La suspension du DG, rapportée purement et simplement !

« Est rapportée purement et simplement la décision N°001/ARMP/CR/2016 relative à la suspension de ses fonctions Monsieur Guillaume Curtis- le Directeur Général. »

Ainsi en a décidé, le 30 mars 2016, le Conseil de Régulation, réuni en session ordinaire, le mardi dernier dans ses locaux à l’ARMP.

Pour rappel, par une décision prise lors de sa réunion ordinaire en date du 08 mars, le Conseil de Régulation a suspendu « pour une période d’un mois pour faute grave du DG de l’ARMP », rappelant au passage « que force reste à la décision N°009 du CRDS rendue le 05 novembre 2015, relative à l’acquisition de tenues pour les élèves policiers et fournitures de denrées alimentaires, sous réserve d’un recours judiciaire. »

Cette décision a créé une polémique tant sur le fond que sur la forme. Sur le fond, il a été constaté que le courrier accusant réception de la lettre de l’avocat des Etablissements Kalilou Baro n’est pas en contradiction avec la décision N°09 du CRDS (comité de règlement des différends et sanctions) susmentionnée. Toujours sur le fond, la notion de faute grave n’a pas été prouvée.
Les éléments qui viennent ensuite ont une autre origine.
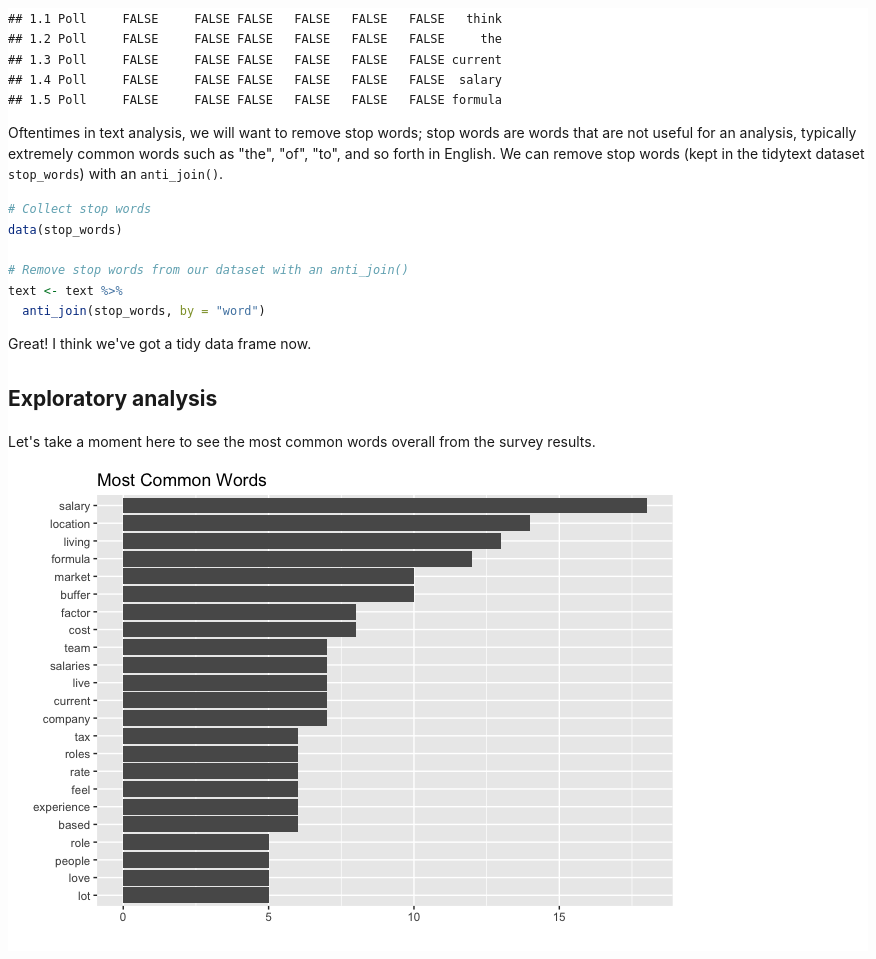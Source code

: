     ## 1.1 Poll     FALSE     FALSE FALSE   FALSE   FALSE   FALSE   think
    ## 1.2 Poll     FALSE     FALSE FALSE   FALSE   FALSE   FALSE     the
    ## 1.3 Poll     FALSE     FALSE FALSE   FALSE   FALSE   FALSE current
    ## 1.4 Poll     FALSE     FALSE FALSE   FALSE   FALSE   FALSE  salary
    ## 1.5 Poll     FALSE     FALSE FALSE   FALSE   FALSE   FALSE formula

Oftentimes in text analysis, we will want to remove stop words; stop words are words that are not useful for an analysis, typically extremely common words such as "the", "of", "to", and so forth in English. We can remove stop words (kept in the tidytext dataset `stop_words`) with an `anti_join()`.

``` r
# Collect stop words
data(stop_words)

# Remove stop words from our dataset with an anti_join()
text <- text %>%
  anti_join(stop_words, by = "word")
```

Great! I think we've got a tidy data frame now.

Exploratory analysis
--------------------

Let's take a moment here to see the most common words overall from the survey results.

![](buffer_salary_survey_files/figure-markdown_github/unnamed-chunk-8-1.png)
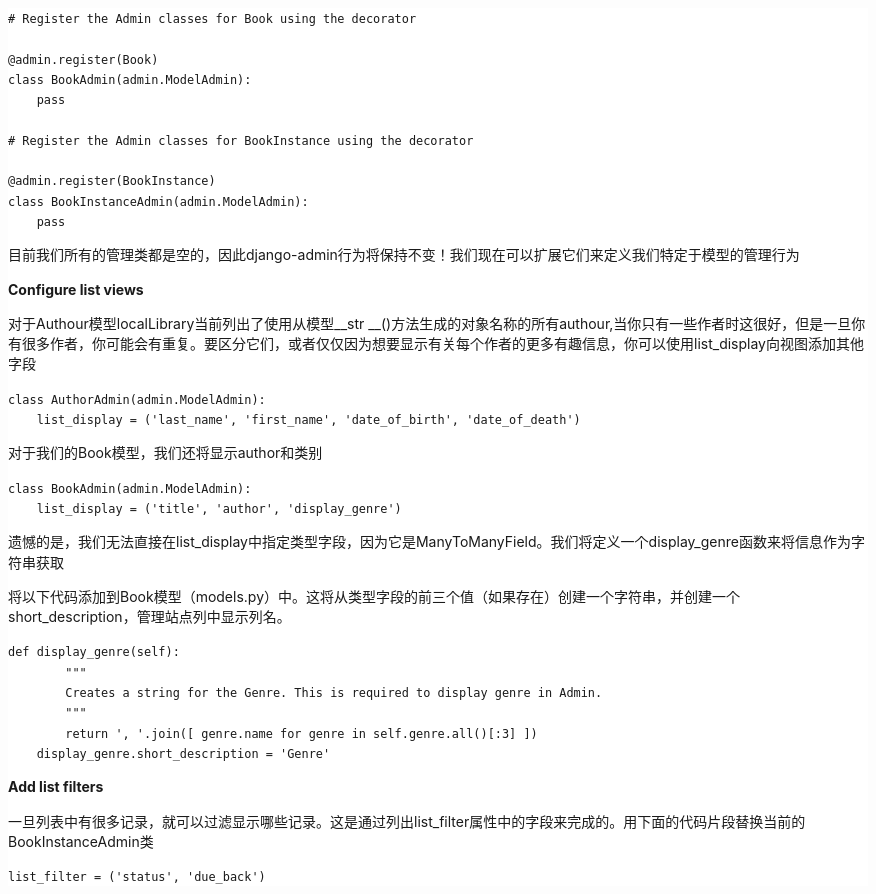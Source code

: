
 ```
# Register the Admin classes for Book using the decorator

@admin.register(Book)
class BookAdmin(admin.ModelAdmin):
    pass

# Register the Admin classes for BookInstance using the decorator

@admin.register(BookInstance) 
class BookInstanceAdmin(admin.ModelAdmin):
    pass
```

目前我们所有的管理类都是空的，因此django-admin行为将保持不变！我们现在可以扩展它们来定义我们特定于模型的管理行为

**Configure list views**

对于Authour模型localLibrary当前列出了使用从模型__str __()方法生成的对象名称的所有authour,当你只有一些作者时这很好，但是一旦你有很多作者，你可能会有重复。要区分它们，或者仅仅因为想要显示有关每个作者的更多有趣信息，你可以使用list_display向视图添加其他字段

```
class AuthorAdmin(admin.ModelAdmin):
    list_display = ('last_name', 'first_name', 'date_of_birth', 'date_of_death')
```

对于我们的Book模型，我们还将显示author和类别
```
class BookAdmin(admin.ModelAdmin):
    list_display = ('title', 'author', 'display_genre')
```
遗憾的是，我们无法直接在list_display中指定类型字段，因为它是ManyToManyField。我们将定义一个display_genre函数来将信息作为字符串获取

将以下代码添加到Book模型（models.py）中。这将从类型字段的前三个值（如果存在）创建一个字符串，并创建一个short_description，管理站点列中显示列名。

```
def display_genre(self):
        """
        Creates a string for the Genre. This is required to display genre in Admin.
        """
        return ', '.join([ genre.name for genre in self.genre.all()[:3] ])
    display_genre.short_description = 'Genre'
```
**Add list filters**

一旦列表中有很多记录，就可以过滤显示哪些记录。这是通过列出list_filter属性中的字段来完成的。用下面的代码片段替换当前的BookInstanceAdmin类

```
list_filter = ('status', 'due_back')
```


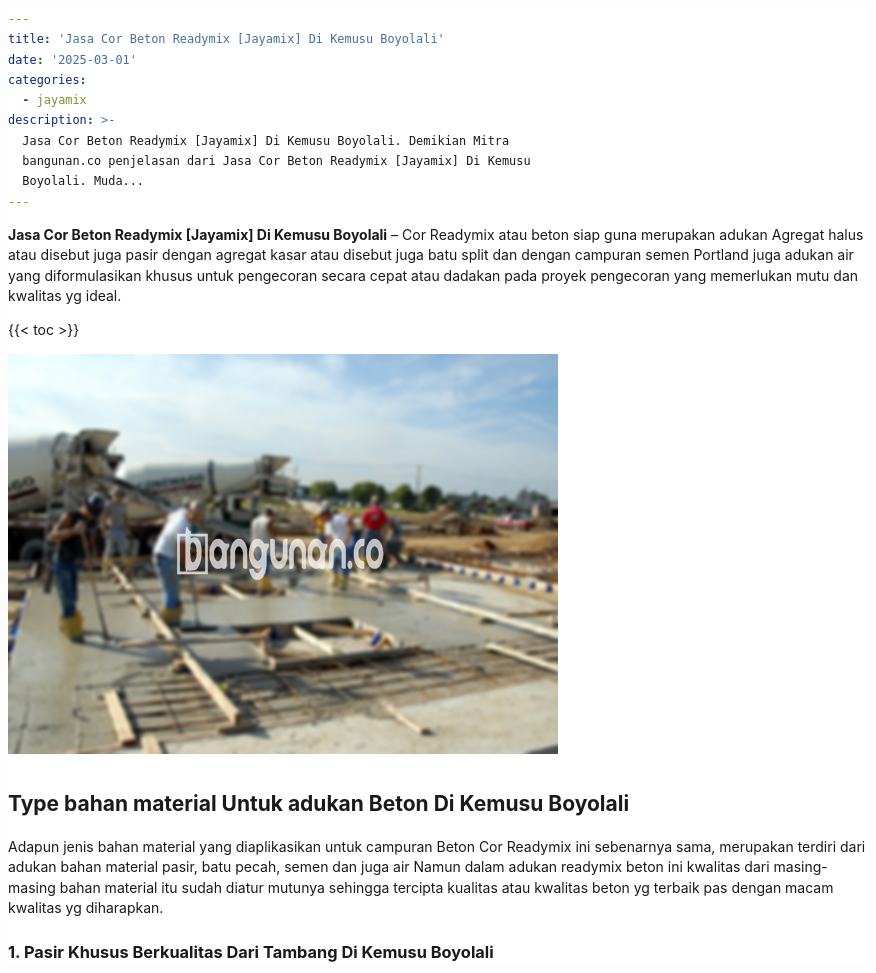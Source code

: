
 ```yaml
---
title: 'Jasa Cor Beton Readymix [Jayamix] Di Kemusu Boyolali'
date: '2025-03-01'
categories:
  - jayamix
description: >-
  Jasa Cor Beton Readymix [Jayamix] Di Kemusu Boyolali. Demikian Mitra
  bangunan.co penjelasan dari Jasa Cor Beton Readymix [Jayamix] Di Kemusu
  Boyolali. Muda...
---
```


**Jasa Cor Beton Readymix \[Jayamix\] Di Kemusu Boyolali** – Cor Readymix atau beton siap guna merupakan adukan Agregat halus atau disebut juga pasir dengan agregat kasar atau disebut juga batu split dan dengan campuran semen Portland juga adukan air yang diformulasikan khusus untuk pengecoran secara cepat atau dadakan pada proyek pengecoran yang memerlukan mutu dan kwalitas yg ideal.

{{< toc >}}

![Jasa Cor Beton Readymix [Jayamix] Di Kemusu Boyolali](/images/jasa-cor-readymix-08.png)

## Type bahan material Untuk adukan Beton Di Kemusu Boyolali

Adapun jenis bahan material yang diaplikasikan untuk campuran Beton Cor Readymix ini sebenarnya sama, merupakan terdiri dari adukan bahan material pasir, batu pecah, semen dan juga air Namun dalam adukan readymix beton ini kwalitas dari masing-masing bahan material itu sudah diatur mutunya sehingga tercipta kualitas atau kwalitas beton yg terbaik pas dengan macam kwalitas yg diharapkan.

### 1\. Pasir Khusus Berkualitas Dari Tambang Di Kemusu Boyolali
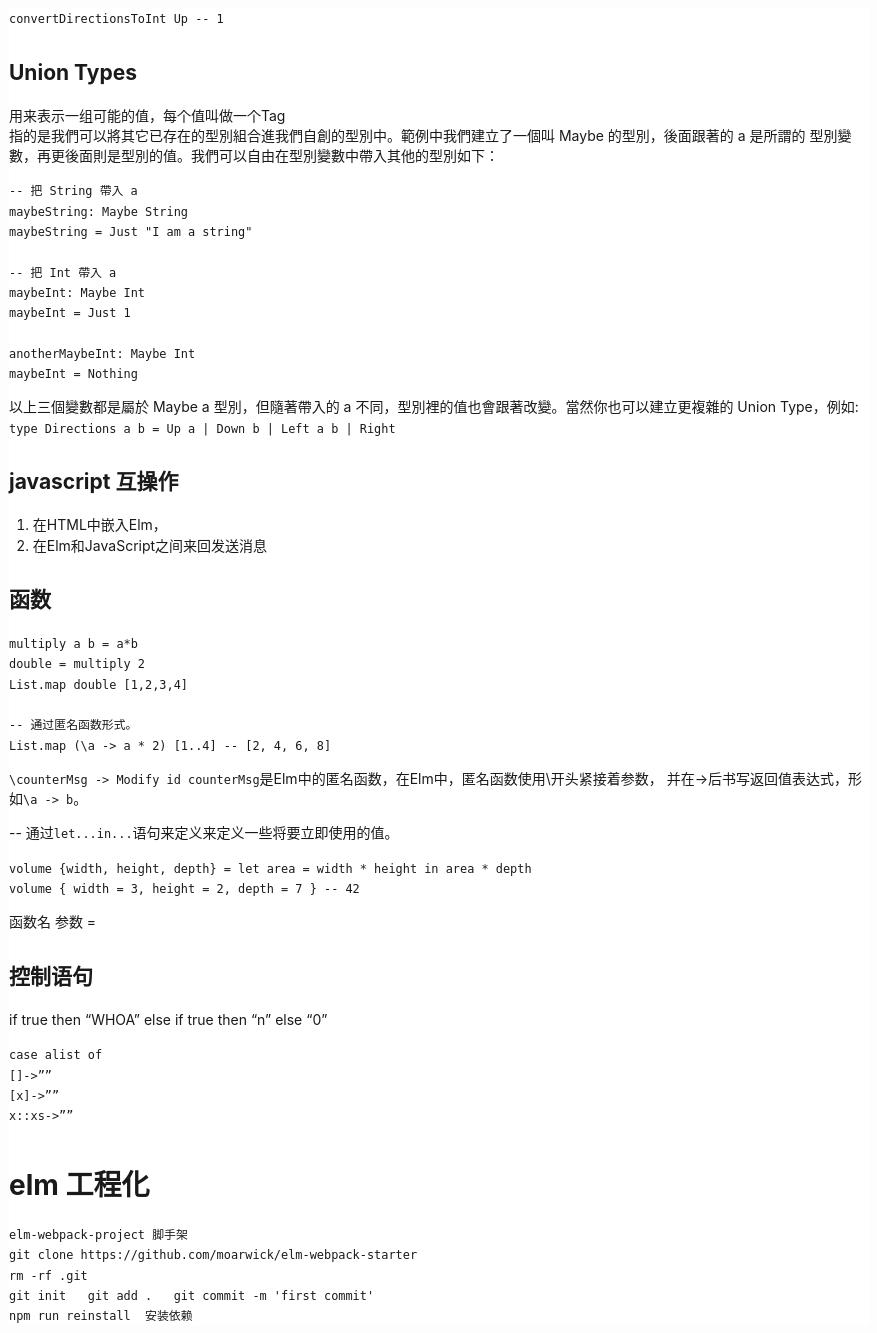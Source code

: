 	convertDirectionsToInt Up -- 1

## Union Types  
用来表示一组可能的值，每个值叫做一个Tag  
指的是我們可以將其它已存在的型別組合進我們自創的型別中。範例中我們建立了一個叫 Maybe 的型別，後面跟著的 a 是所謂的 型別變數，再更後面則是型別的值。我們可以自由在型別變數中帶入其他的型別如下：

	-- 把 String 帶入 a
	maybeString: Maybe String
	maybeString = Just "I am a string"

	-- 把 Int 帶入 a
	maybeInt: Maybe Int
	maybeInt = Just 1

	anotherMaybeInt: Maybe Int
	maybeInt = Nothing
以上三個變數都是屬於 Maybe a 型別，但隨著帶入的 a 不同，型別裡的值也會跟著改變。當然你也可以建立更複雜的 Union Type，例如:
`type Directions a b = Up a | Down b | Left a b | Right`


## javascript 互操作
1. 在HTML中嵌入Elm，
2. 在Elm和JavaScript之间来回发送消息


## 函数
	multiply a b = a*b
	double = multiply 2
	List.map double [1,2,3,4]

	-- 通过匿名函数形式。
	List.map (\a -> a * 2) [1..4] -- [2, 4, 6, 8]

`\counterMsg -> Modify id counterMsg`是Elm中的匿名函数，在Elm中，匿名函数使用\开头紧接着参数，
并在->后书写返回值表达式，形如`\a -> b`。

-- 通过`let...in...`语句来定义来定义一些将要立即使用的值。

	volume {width, height, depth} = let area = width * height in area * depth
	volume { width = 3, height = 2, depth = 7 } -- 42

函数名  参数 = 

## 控制语句
if true then “WHOA” else if true then “n” else “0”

	case alist of
	[]->””
	[x]->””
	x::xs->””



# elm 工程化
	elm-webpack-project 脚手架
	git clone https://github.com/moarwick/elm-webpack-starter 
	rm -rf .git        
	git init   git add .   git commit -m 'first commit'
	npm run reinstall  安装依赖
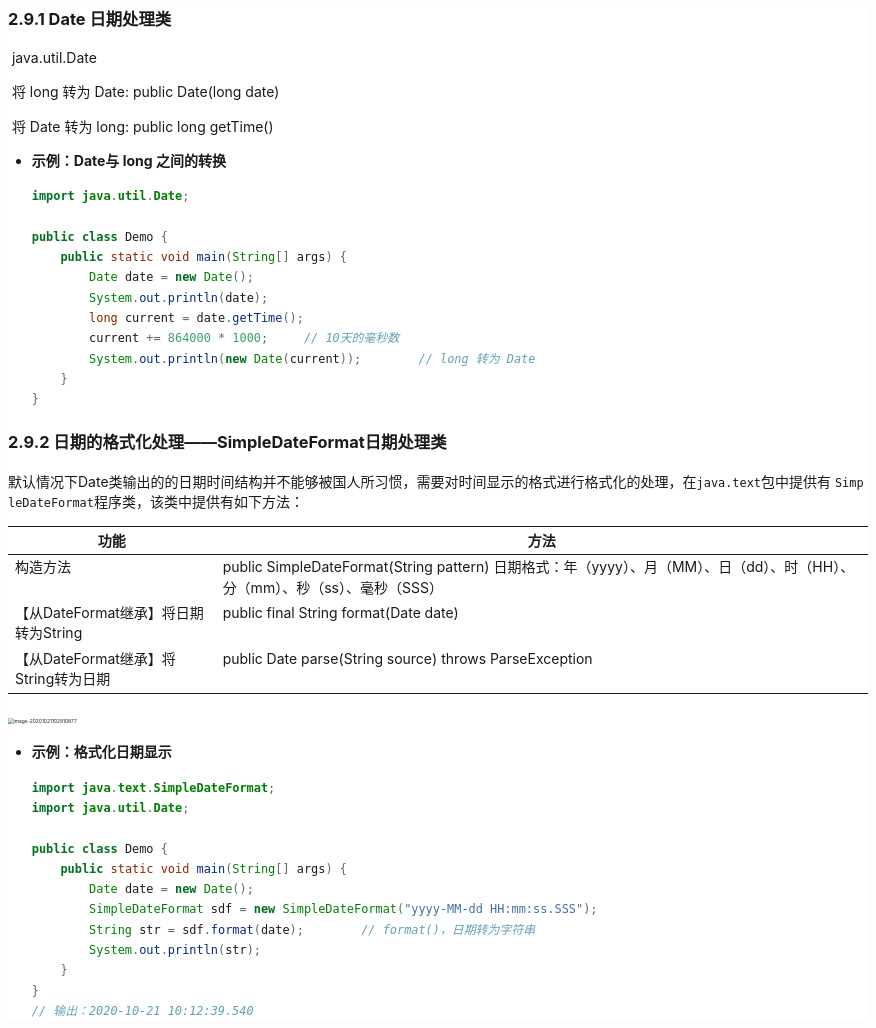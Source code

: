 ### 2.9.1 Date 日期处理类

​	java.util.Date

​	将 long 转为 Date: public Date(long date)

​	将 Date 转为 long: public long getTime()

* **示例：Date与 long 之间的转换**

  ```java
  import java.util.Date;
  
  public class Demo {
      public static void main(String[] args) {
          Date date = new Date();
          System.out.println(date);
          long current = date.getTime();
          current += 864000 * 1000;		// 10天的毫秒数
          System.out.println(new Date(current));		// long 转为 Date
      }
  }
  ```



### 2.9.2 日期的格式化处理——SimpleDateFormat日期处理类

​	默认情况下Date类输出的的日期时间结构并不能够被国人所习惯，需要对时间显示的格式进行格式化的处理，在`java.text`包中提供有 `SimpleDateFormat`程序类，该类中提供有如下方法：

| 功能                                 | 方法                                                         |
| ------------------------------------ | ------------------------------------------------------------ |
| 构造方法                             | public SimpleDateFormat(String pattern)  日期格式：年（yyyy）、月（MM）、日（dd）、时（HH）、 分（mm）、秒（ss）、毫秒（SSS） |
| 【从DateFormat继承】将日期转为String | public final String format(Date date)                        |
| 【从DateFormat继承】将String转为日期 | public Date parse(String source) throws ParseException       |

<img src="../../images/高级特性/image-20201021102910877.png" alt="image-20201021102910877" style="zoom:35%;" />

* **示例：格式化日期显示**

  ```java
  import java.text.SimpleDateFormat;
  import java.util.Date;
  
  public class Demo {
      public static void main(String[] args) {
          Date date = new Date();
          SimpleDateFormat sdf = new SimpleDateFormat("yyyy-MM-dd HH:mm:ss.SSS");
          String str = sdf.format(date);		// format()，日期转为字符串
          System.out.println(str);
      }
  }
  // 输出：2020-10-21 10:12:39.540
  ```
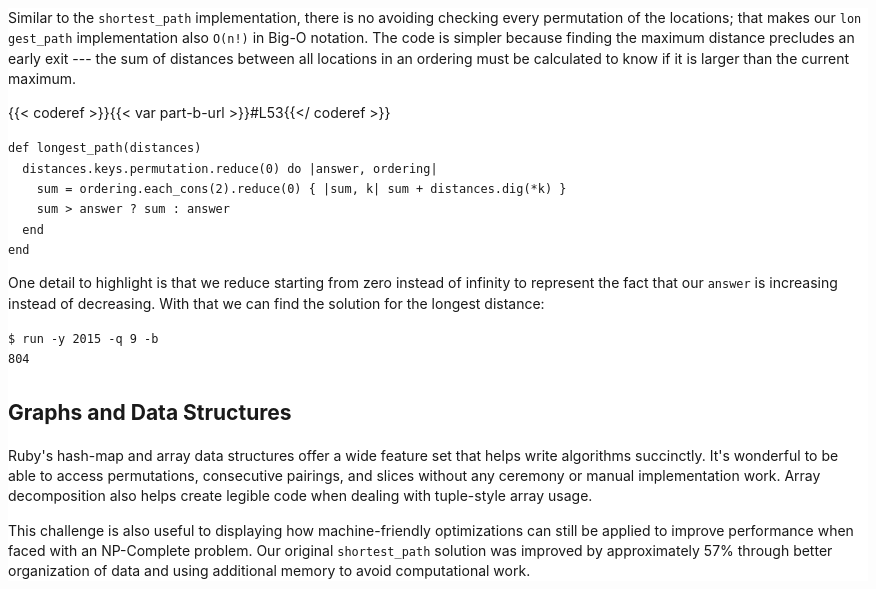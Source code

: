 Similar to the `shortest_path` implementation, there is no avoiding checking every permutation of the locations; that makes our `longest_path` implementation also `O(n!)` in Big-O notation.
The code is simpler because finding the maximum distance precludes an early exit --- the sum of distances between all locations in an ordering must be calculated to know if it is larger than the current maximum.

{{< coderef >}}{{< var part-b-url >}}#L53{{</ coderef >}}
```
def longest_path(distances)
  distances.keys.permutation.reduce(0) do |answer, ordering|
    sum = ordering.each_cons(2).reduce(0) { |sum, k| sum + distances.dig(*k) }
    sum > answer ? sum : answer
  end
end
```

One detail to highlight is that we reduce starting from zero instead of infinity to represent the fact that our `answer` is increasing instead of decreasing.
With that we can find the solution for the longest distance:

```
$ run -y 2015 -q 9 -b
804
```

## Graphs and Data Structures
Ruby's hash-map and array data structures offer a wide feature set that helps write algorithms succinctly.
It's wonderful to be able to access permutations, consecutive pairings, and slices without any ceremony or manual implementation work.
Array decomposition also helps create legible code when dealing with tuple-style array usage.

This challenge is also useful to displaying how machine-friendly optimizations can still be applied to improve performance when faced with an NP-Complete problem.
Our original `shortest_path` solution was improved by approximately 57% through better organization of data and using additional memory to avoid computational work.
En effet, accuser réception d’un courrier qui lui a été adressé, relève des prérogatives du DG, conformément aux textes en vigueur. Et mieux, la sanction infligée au DG est intervenue pendant que celui-ci était en mission à l’étranger, donc il n’a pas fait l’objet d’entretien préalable contradictoire.

Quant à la forme, le Président du Conseil n’a pas compétence de sanctionner le DG, lequel a été nommé par décret, comme lui d’ailleurs, conformément aux dispositions de la Loi 028/AN/2001, du 31 décembre 2001, portant statut général des fonctionnaires.  Conséquence : la suspension du DG est rapportée purement et simplement.